[EXERCISE DIRECTIONS]
Look through the data below. Show each line where the string "count" occurs.

(Source records)
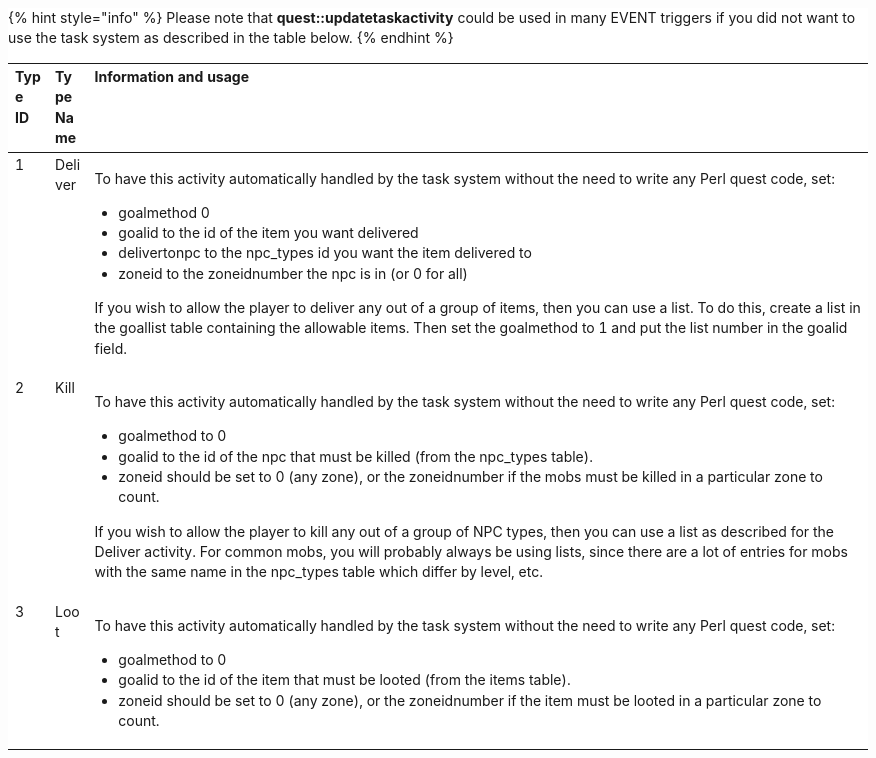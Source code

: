 {% hint style="info" %}
Please note that **quest::updatetaskactivity** could be used in many EVENT triggers if you did not want to use the task system as described in the table below.
{% endhint %}

<table>
  <thead>
    <tr>
      <th style="text-align:left">Type ID</th>
      <th style="text-align:left">Type
        <br />Name</th>
      <th style="text-align:left">Information and usage</th>
    </tr>
  </thead>
  <tbody>
    <tr>
      <td style="text-align:left">1</td>
      <td style="text-align:left">Deliver</td>
      <td style="text-align:left">
        <p>To have this activity automatically handled by the task system without
          the need to write any Perl quest code, set:</p>
        <ul>
          <li>goalmethod 0</li>
          <li>goalid to the id of the item you want delivered</li>
          <li>delivertonpc to the npc_types id you want the item delivered to</li>
          <li>zoneid to the zoneidnumber the npc is in (or 0 for all)</li>
        </ul>
        <p>If you wish to allow the player to deliver any out of a group of items,
          then you can use a list. To do this, create a list in the goallist table
          containing the allowable items. Then set the goalmethod to 1 and put the
          list number in the goalid field.</p>
      </td>
    </tr>
    <tr>
      <td style="text-align:left">2</td>
      <td style="text-align:left">Kill</td>
      <td style="text-align:left">
        <p>To have this activity automatically handled by the task system without
          the need to write any Perl quest code, set:</p>
        <ul>
          <li>goalmethod to 0</li>
          <li>goalid to the id of the npc that must be killed (from the npc_types table).</li>
          <li>zoneid should be set to 0 (any zone), or the zoneidnumber if the mobs
            must be killed in a particular zone to count.</li>
        </ul>
        <p>If you wish to allow the player to kill any out of a group of NPC types,
          then you can use a list as described for the Deliver activity. For common
          mobs, you will probably always be using lists, since there are a lot of
          entries for mobs with the same name in the npc_types table which differ
          by level, etc.</p>
      </td>
    </tr>
    <tr>
      <td style="text-align:left">3</td>
      <td style="text-align:left">Loot</td>
      <td style="text-align:left">
        <p>To have this activity automatically handled by the task system without
          the need to write any Perl quest code, set:</p>
        <ul>
          <li>goalmethod to 0</li>
          <li>goalid to the id of the item that must be looted (from the items table).</li>
          <li>zoneid should be set to 0 (any zone), or the zoneidnumber if the item
            must be looted in a particular zone to count.</li>
        </ul>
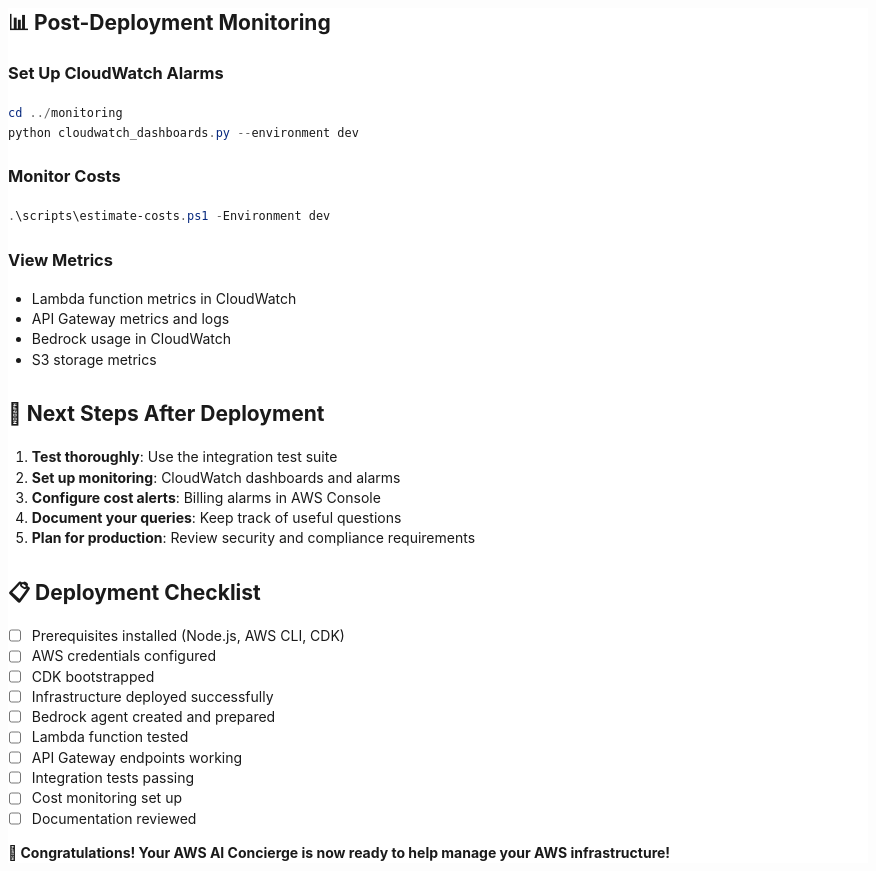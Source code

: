 ## 📊 Post-Deployment Monitoring

### Set Up CloudWatch Alarms
```powershell
cd ../monitoring
python cloudwatch_dashboards.py --environment dev
```

### Monitor Costs
```powershell
.\scripts\estimate-costs.ps1 -Environment dev
```

### View Metrics
- Lambda function metrics in CloudWatch
- API Gateway metrics and logs
- Bedrock usage in CloudWatch
- S3 storage metrics

## 🎯 Next Steps After Deployment

1. **Test thoroughly**: Use the integration test suite
2. **Set up monitoring**: CloudWatch dashboards and alarms
3. **Configure cost alerts**: Billing alarms in AWS Console
4. **Document your queries**: Keep track of useful questions
5. **Plan for production**: Review security and compliance requirements

## 📋 Deployment Checklist

- [ ] Prerequisites installed (Node.js, AWS CLI, CDK)
- [ ] AWS credentials configured
- [ ] CDK bootstrapped
- [ ] Infrastructure deployed successfully
- [ ] Bedrock agent created and prepared
- [ ] Lambda function tested
- [ ] API Gateway endpoints working
- [ ] Integration tests passing
- [ ] Cost monitoring set up
- [ ] Documentation reviewed

**🎉 Congratulations! Your AWS AI Concierge is now ready to help manage your AWS infrastructure!**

[RESPONSE TO THIS TASK]
            must be killed in a particular zone to count.</li>
            must be looted in a particular zone to count.</li>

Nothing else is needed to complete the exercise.